__Entries provided__.

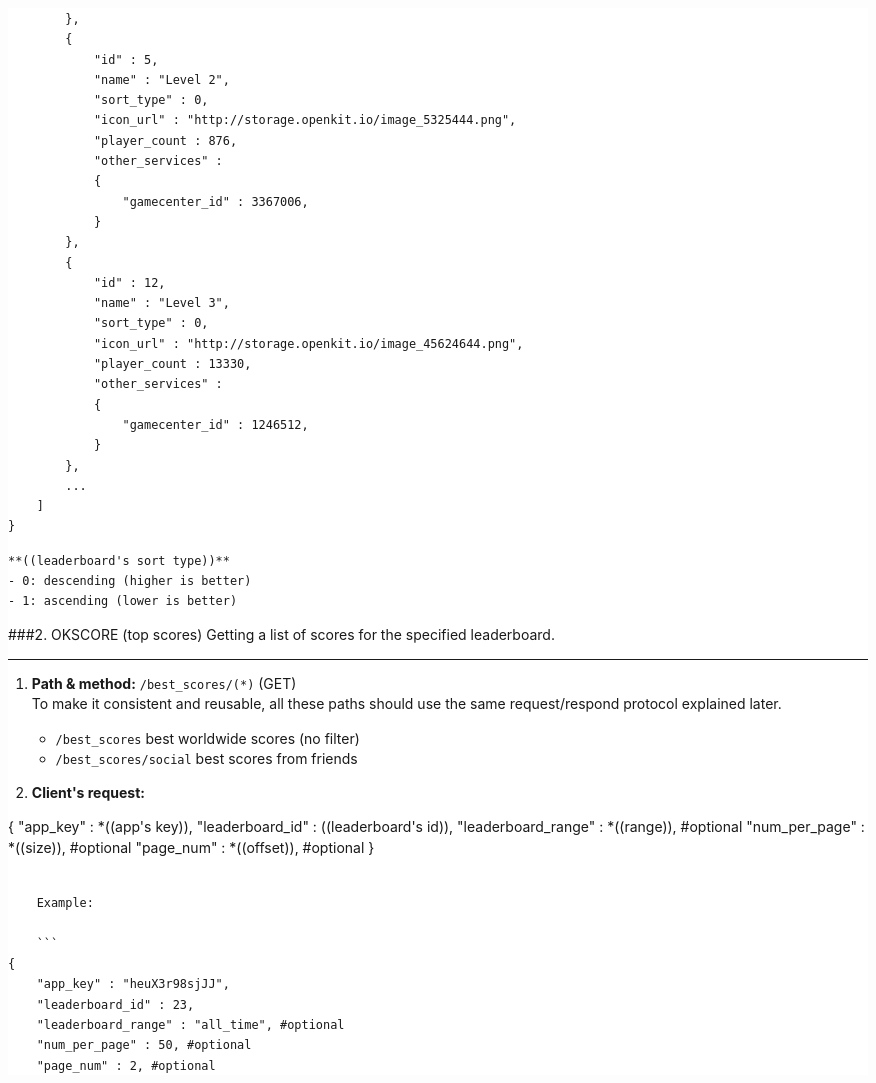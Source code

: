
 ```
		},
		{
			"id" : 5,
			"name" : "Level 2",
			"sort_type" : 0,
			"icon_url" : "http://storage.openkit.io/image_5325444.png",
			"player_count : 876,
			"other_services" : 
			{
				"gamecenter_id" : 3367006,
			}
		},
		{
			"id" : 12,
			"name" : "Level 3",
			"sort_type" : 0,
			"icon_url" : "http://storage.openkit.io/image_45624644.png",
			"player_count : 13330,
			"other_services" : 
			{
				"gamecenter_id" : 1246512,
			}
		},
		...
	]
}
```
	
	
	**((leaderboard's sort type))**  
	- 0: descending (higher is better)
	- 1: ascending (lower is better)



###2. OKSCORE (top scores)
Getting a list of scores for the specified leaderboard.
***
 
1. **Path & method:** ```/best_scores/(*)``` (GET)  
To make it consistent and reusable, all these paths should use the same request/respond protocol explained later.
	- ```/best_scores``` best worldwide scores (no filter)
	- ```/best_scores/social``` best scores from friends
	
	
2. **Client's request:**

	```
{
	"app_key" : *((app's key)),
	"leaderboard_id" : ((leaderboard's id)),
	"leaderboard_range" : *((range)), #optional
	"num_per_page" : *((size)), #optional
	"page_num" : *((offset)), #optional
}
```

	Example:
	
	```
{
	"app_key" : "heuX3r98sjJJ",
	"leaderboard_id" : 23,
	"leaderboard_range" : "all_time", #optional
	"num_per_page" : 50, #optional
	"page_num" : 2, #optional
```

__Task__. Filter the records above for the string "request" and copy each matching line.

__Answer area__.
To make it consistent and reusable, all these paths should use the same request/respond protocol explained later.
2. **Client's request:**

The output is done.